Given entries:
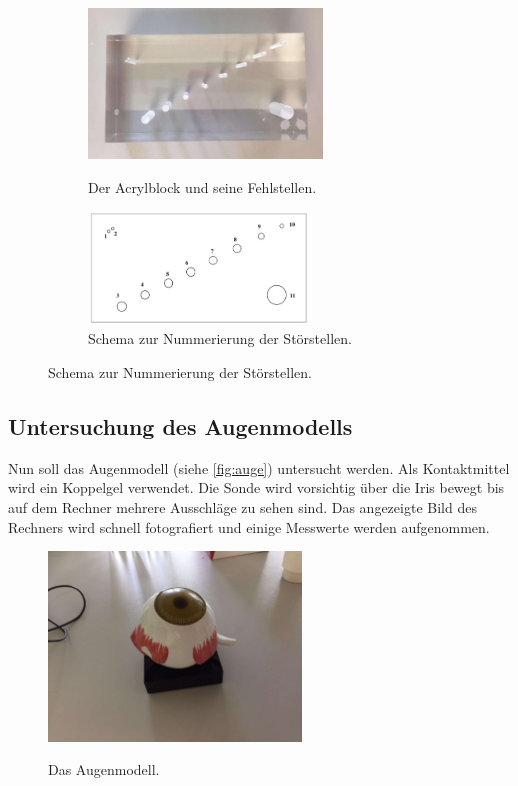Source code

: \begin{figure}
    \begin{subfigure}{0.56\textwidth}
        \centering
        \includegraphics[height=4cm]{content/acrylblock_gedreht.pdf}
        \caption{Der Acrylblock und seine Fehlstellen.}\cite{anleitung}
        \label{fig:acrylblock}
    \end{subfigure}
\hfill
    \begin{subfigure}{0.40\textwidth}
        \centering
        \includegraphics[height=3cm]{content/schema_block.jpg}
        \caption{Schema zur Nummerierung der Störstellen.} %
        \label{fig:schemablock}
    \end{subfigure}
\end{figure}

\subsection{Untersuchung des Augenmodells}
\label{subsec:auge}
Nun soll das Augenmodell (siehe \autoref{fig:auge}) untersucht werden.
Als Kontaktmittel wird ein Koppelgel verwendet.
Die Sonde wird vorsichtig über die Iris bewegt bis auf dem Rechner mehrere Ausschläge zu sehen sind.
Das angezeigte Bild des Rechners wird schnell fotografiert und einige Messwerte werden aufgenommen.

\begin{figure}
    \centering
    \includegraphics[width=0.6\textwidth]{content/auge.pdf}
    \caption{Das Augenmodell.}\cite{anleitung}
    \label{fig:auge}
\end{figure}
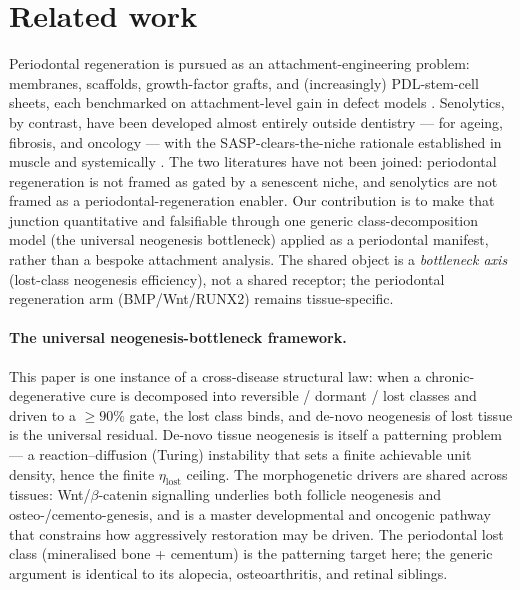 \documentclass[11pt,a4paper]{article}
\begin{document}
\section{Related work}
\label{sec:related}
Periodontal regeneration is pursued as an attachment-engineering problem: membranes,
scaffolds, growth-factor grafts, and (increasingly) PDL-stem-cell sheets, each
benchmarked on attachment-level gain in defect models \citep{kao2015}. Senolytics,
by contrast, have been developed almost entirely outside dentistry --- for ageing,
fibrosis, and oncology --- with the SASP-clears-the-niche rationale established in
muscle \citep{moiseeva2023} and systemically \citep{baker2016}. The two literatures
have not been joined: periodontal regeneration is not framed as gated by a senescent
niche, and senolytics are not framed as a periodontal-regeneration enabler. Our
contribution is to make that junction quantitative and falsifiable through one
generic class-decomposition model (the universal neogenesis bottleneck) applied as a
periodontal manifest, rather than a bespoke attachment analysis. The shared object is
a \emph{bottleneck axis} (lost-class neogenesis efficiency), not a shared receptor;
the periodontal regeneration arm (BMP/Wnt/RUNX2) remains tissue-specific.

\paragraph{The universal neogenesis-bottleneck framework.} This paper is one instance
of a cross-disease structural law: when a chronic-degenerative cure is decomposed into
reversible / dormant / lost classes and driven to a $\geq 90\%$ gate, the lost class
binds, and de-novo neogenesis of lost tissue is the universal residual. De-novo tissue
neogenesis is itself a patterning problem --- a reaction--diffusion (Turing) instability
\citep{turing1952} that sets a finite achievable unit density, hence the finite
$\eta_{\text{lost}}$ ceiling. The morphogenetic drivers are shared across tissues:
Wnt/$\beta$-catenin signalling underlies both follicle neogenesis \citep{ito2007} and
osteo-/cemento-genesis, and is a master developmental and oncogenic pathway
\citep{clevers2012} that constrains how aggressively restoration may be driven. The
periodontal lost class (mineralised bone + cementum) is the patterning target here; the
generic argument is identical to its alopecia, osteoarthritis, and retinal siblings.
\end{document}
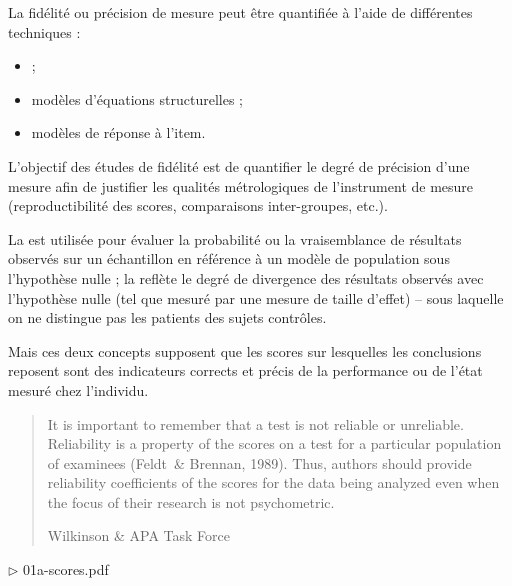 
La fidélité ou précision de mesure peut être quantifiée à l'aide de différentes
techniques :
\begin{itemize}
\item {} ;
\item modèles d'équations structurelles ;
\item modèles de réponse à l'item.
\end{itemize}
\medskip

L'objectif des études de fidélité est de quantifier le degré de précision d'une
mesure afin de justifier les qualités métrologiques de l'instrument de mesure
(reproductibilité des scores, comparaisons inter-groupes, etc.). 



La  est utilisée pour évaluer la
probabilité ou la vraisemblance de résultats observés sur un échantillon en
référence à un modèle de population sous l'hypothèse nulle ; la
 reflète le degré de divergence
des résultats observés avec l'hypothèse nulle (tel que mesuré par une mesure de
taille d'effet) -- sous laquelle on ne distingue pas les patients des sujets
contrôles\autocite{Thompson2003}.

Mais ces deux concepts supposent que les scores sur lesquelles les conclusions
reposent sont des indicateurs corrects et précis de la performance ou de l'état
mesuré chez l'individu.

\foilhead{}

\begin{quote}
It is important to remember that a test is not reliable or
unreliable. Reliability is a property of the scores on a test for a
particular population of examinees (Feldt~\& Brennan, 1989). Thus,
authors should provide reliability coefficients of the scores for the
data being analyzed even when the focus of their research is not
psychometric.

\raggedleft Wilkinson \& APA Task Force\autocite{Wilkinson1999}
\end{quote}


\hfill $\triangleright$ 01a-scores.pdf

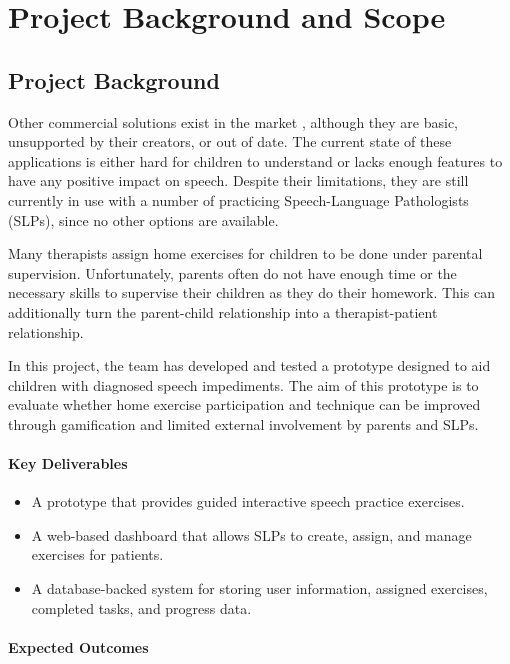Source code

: \chapter{Project Background and Scope}
\label{ch:project-background}

\section{Project Background}
\label{sec:project-background}

Other commercial solutions exist in the market \cite{cboard}, although they are basic, unsupported by their creators, or out of date. The current state of these applications is either hard for children to understand or lacks enough features to have any positive impact on speech. Despite their limitations, they are still currently in use with a number of practicing Speech-Language Pathologists (SLPs), since no other options are available.

Many therapists assign home exercises for children to be done under parental supervision. Unfortunately, parents often do not have enough time or the necessary skills to supervise their children as they do their homework. This can additionally turn the parent-child relationship into a therapist-patient relationship.

In this project, the team has developed and tested a prototype designed to aid children with diagnosed speech impediments. The aim of this prototype is to evaluate whether home exercise participation and technique can be improved through gamification and limited external involvement by parents and SLPs.

\subsubsection*{Key Deliverables}

\begin{itemize}
    \item A prototype that provides guided interactive speech practice exercises.
    \item A web-based dashboard that allows SLPs to create, assign, and manage exercises for patients.
    \item A database-backed system for storing user information, assigned exercises, completed tasks, and progress data.
\end{itemize}

\subsubsection*{Expected Outcomes}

What to do:
Set down all of the material above exactly as written, leaving the pictures out.

Exercise result:
Source code

: \begin{figure}
    \begin{subfigure}{0.56\textwidth}
        \centering
        \includegraphics[height=4cm]{content/acrylblock_gedreht.pdf}
        \caption{Der Acrylblock und seine Fehlstellen.}\cite{anleitung}
        \label{fig:acrylblock}
    \end{subfigure}
\hfill
    \begin{subfigure}{0.40\textwidth}
        \centering
        \includegraphics[height=3cm]{content/schema_block.jpg}
        \caption{Schema zur Nummerierung der Störstellen.} %
        \label{fig:schemablock}
    \end{subfigure}
\end{figure}

\subsection{Untersuchung des Augenmodells}
\label{subsec:auge}
Nun soll das Augenmodell (siehe \autoref{fig:auge}) untersucht werden.
Als Kontaktmittel wird ein Koppelgel verwendet.
Die Sonde wird vorsichtig über die Iris bewegt bis auf dem Rechner mehrere Ausschläge zu sehen sind.
Das angezeigte Bild des Rechners wird schnell fotografiert und einige Messwerte werden aufgenommen.

\begin{figure}
    \centering
    \includegraphics[width=0.6\textwidth]{content/auge.pdf}
    \caption{Das Augenmodell.}\cite{anleitung}
    \label{fig:auge}
\end{figure}
 \documentclass[11pt,a4paper]{article}
\begin{document}
\section{Related work}
\label{sec:related}
Periodontal regeneration is pursued as an attachment-engineering problem: membranes,
scaffolds, growth-factor grafts, and (increasingly) PDL-stem-cell sheets, each
benchmarked on attachment-level gain in defect models \citep{kao2015}. Senolytics,
by contrast, have been developed almost entirely outside dentistry --- for ageing,
fibrosis, and oncology --- with the SASP-clears-the-niche rationale established in
muscle \citep{moiseeva2023} and systemically \citep{baker2016}. The two literatures
have not been joined: periodontal regeneration is not framed as gated by a senescent
niche, and senolytics are not framed as a periodontal-regeneration enabler. Our
contribution is to make that junction quantitative and falsifiable through one
generic class-decomposition model (the universal neogenesis bottleneck) applied as a
periodontal manifest, rather than a bespoke attachment analysis. The shared object is
a \emph{bottleneck axis} (lost-class neogenesis efficiency), not a shared receptor;
the periodontal regeneration arm (BMP/Wnt/RUNX2) remains tissue-specific.

\paragraph{The universal neogenesis-bottleneck framework.} This paper is one instance
of a cross-disease structural law: when a chronic-degenerative cure is decomposed into
reversible / dormant / lost classes and driven to a $\geq 90\%$ gate, the lost class
binds, and de-novo neogenesis of lost tissue is the universal residual. De-novo tissue
neogenesis is itself a patterning problem --- a reaction--diffusion (Turing) instability
\citep{turing1952} that sets a finite achievable unit density, hence the finite
$\eta_{\text{lost}}$ ceiling. The morphogenetic drivers are shared across tissues:
Wnt/$\beta$-catenin signalling underlies both follicle neogenesis \citep{ito2007} and
osteo-/cemento-genesis, and is a master developmental and oncogenic pathway
\citep{clevers2012} that constrains how aggressively restoration may be driven. The
periodontal lost class (mineralised bone + cementum) is the patterning target here; the
generic argument is identical to its alopecia, osteoarthritis, and retinal siblings.
\end{document}
La fidélité ou précision de mesure peut être quantifiée à l'aide de différentes
techniques :
\begin{itemize}
\item {} ;
\item modèles d'équations structurelles ;
\item modèles de réponse à l'item.
\end{itemize}
\medskip

L'objectif des études de fidélité est de quantifier le degré de précision d'une
mesure afin de justifier les qualités métrologiques de l'instrument de mesure
(reproductibilité des scores, comparaisons inter-groupes, etc.). 



La  est utilisée pour évaluer la
probabilité ou la vraisemblance de résultats observés sur un échantillon en
référence à un modèle de population sous l'hypothèse nulle ; la
 reflète le degré de divergence
des résultats observés avec l'hypothèse nulle (tel que mesuré par une mesure de
taille d'effet) -- sous laquelle on ne distingue pas les patients des sujets
contrôles\autocite{Thompson2003}.

Mais ces deux concepts supposent que les scores sur lesquelles les conclusions
reposent sont des indicateurs corrects et précis de la performance ou de l'état
mesuré chez l'individu.

\foilhead{}

\begin{quote}
It is important to remember that a test is not reliable or
unreliable. Reliability is a property of the scores on a test for a
particular population of examinees (Feldt~\& Brennan, 1989). Thus,
authors should provide reliability coefficients of the scores for the
data being analyzed even when the focus of their research is not
psychometric.

\raggedleft Wilkinson \& APA Task Force\autocite{Wilkinson1999}
\end{quote}


\hfill $\triangleright$ 01a-scores.pdf

Source code

: \chapter{Project Background and Scope}
\label{ch:project-background}

\section{Project Background}
\label{sec:project-background}

Other commercial solutions exist in the market \cite{cboard}, although they are basic, unsupported by their creators, or out of date. The current state of these applications is either hard for children to understand or lacks enough features to have any positive impact on speech. Despite their limitations, they are still currently in use with a number of practicing Speech-Language Pathologists (SLPs), since no other options are available.

Many therapists assign home exercises for children to be done under parental supervision. Unfortunately, parents often do not have enough time or the necessary skills to supervise their children as they do their homework. This can additionally turn the parent-child relationship into a therapist-patient relationship.

In this project, the team has developed and tested a prototype designed to aid children with diagnosed speech impediments. The aim of this prototype is to evaluate whether home exercise participation and technique can be improved through gamification and limited external involvement by parents and SLPs.

\subsubsection*{Key Deliverables}

\begin{itemize}
    \item A prototype that provides guided interactive speech practice exercises.
    \item A web-based dashboard that allows SLPs to create, assign, and manage exercises for patients.
    \item A database-backed system for storing user information, assigned exercises, completed tasks, and progress data.
\end{itemize}

\subsubsection*{Expected Outcomes}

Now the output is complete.